> **What is being asked**:
Using the listing below, copy exactly the lines from the one containing "the web server)" to the one containing "4. View web", both lines included, and no others.

> **Records supplied**:
....
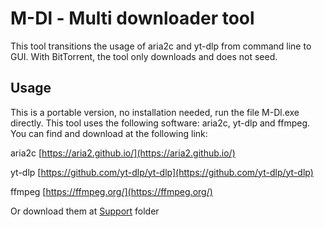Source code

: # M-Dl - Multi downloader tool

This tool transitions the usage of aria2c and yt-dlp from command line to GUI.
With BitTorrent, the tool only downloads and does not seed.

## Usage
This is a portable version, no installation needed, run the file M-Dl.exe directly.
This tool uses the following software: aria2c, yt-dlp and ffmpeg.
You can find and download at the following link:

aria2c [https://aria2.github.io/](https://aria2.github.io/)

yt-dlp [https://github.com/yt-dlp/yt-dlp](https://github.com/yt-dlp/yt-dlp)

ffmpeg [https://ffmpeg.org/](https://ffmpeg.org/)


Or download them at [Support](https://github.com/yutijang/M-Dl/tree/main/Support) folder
....
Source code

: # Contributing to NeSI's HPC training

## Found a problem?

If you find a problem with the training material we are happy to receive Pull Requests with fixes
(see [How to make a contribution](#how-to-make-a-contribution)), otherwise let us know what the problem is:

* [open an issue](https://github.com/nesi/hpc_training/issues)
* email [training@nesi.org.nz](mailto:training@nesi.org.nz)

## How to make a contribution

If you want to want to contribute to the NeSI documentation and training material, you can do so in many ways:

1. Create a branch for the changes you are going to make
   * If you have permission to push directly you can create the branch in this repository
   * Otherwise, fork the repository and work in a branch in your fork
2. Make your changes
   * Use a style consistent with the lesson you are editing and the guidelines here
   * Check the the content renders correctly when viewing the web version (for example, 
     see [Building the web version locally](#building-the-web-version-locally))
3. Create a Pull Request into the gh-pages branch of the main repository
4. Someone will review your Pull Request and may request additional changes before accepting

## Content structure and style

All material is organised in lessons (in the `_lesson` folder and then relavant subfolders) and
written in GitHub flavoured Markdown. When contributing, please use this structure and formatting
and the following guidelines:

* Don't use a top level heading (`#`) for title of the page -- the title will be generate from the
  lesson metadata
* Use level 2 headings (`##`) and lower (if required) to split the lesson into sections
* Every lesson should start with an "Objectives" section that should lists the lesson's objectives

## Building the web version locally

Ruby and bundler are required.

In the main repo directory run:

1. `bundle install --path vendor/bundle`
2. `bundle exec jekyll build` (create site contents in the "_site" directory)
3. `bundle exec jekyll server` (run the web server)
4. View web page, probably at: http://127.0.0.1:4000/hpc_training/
....
> **Expected answer**:
3. `bundle exec jekyll server` (run the web server)
4. View web page, probably at: http://127.0.0.1:4000/hpc_training/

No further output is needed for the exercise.